BEGIN
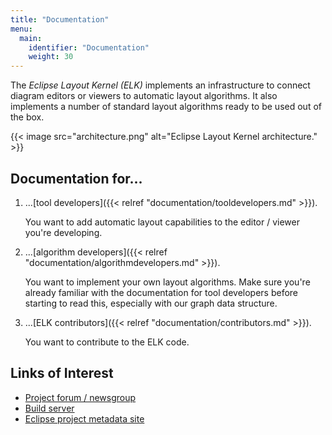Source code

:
 ```yaml
---
title: "Documentation"
menu:
  main:
    identifier: "Documentation"
    weight: 30
---
```


The *Eclipse Layout Kernel (ELK)* implements an infrastructure to connect diagram editors or viewers to automatic layout algorithms.  It also implements a number of standard layout algorithms ready to be used out of the box.

{{< image src="architecture.png" alt="Eclipse Layout Kernel architecture." >}}


## Documentation for...

1. ...[tool developers]({{< relref "documentation/tooldevelopers.md" >}}).

    You want to add automatic layout capabilities to the editor / viewer you're developing.

1. ...[algorithm developers]({{< relref "documentation/algorithmdevelopers.md" >}}).

    You want to implement your own layout algorithms. Make sure you're already familiar with the documentation for tool developers before starting to read this, especially with our graph data structure.

1. ...[ELK contributors]({{< relref "documentation/contributors.md" >}}).

    You want to contribute to the ELK code.


## Links of Interest

* [Project forum / newsgroup](https://www.eclipse.org/forums/index.php?t=thread&frm_id=321)
* [Build server](https://hudson.eclipse.org/elk/)
* [Eclipse project metadata site](https://projects.eclipse.org/projects/modeling.elk)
END
■ **PROBLEM TO SOLVE**
Your answer must hold the line containing "You want to contribute to the ELK code." and all lines after it in the entries above, exactly, and nothing else.

■ **OUTPUT OF THE TASK**
    You want to contribute to the ELK code.


## Links of Interest

* [Project forum / newsgroup](https://www.eclipse.org/forums/index.php?t=thread&frm_id=321)
* [Build server](https://hudson.eclipse.org/elk/)
* [Eclipse project metadata site](https://projects.eclipse.org/projects/modeling.elk)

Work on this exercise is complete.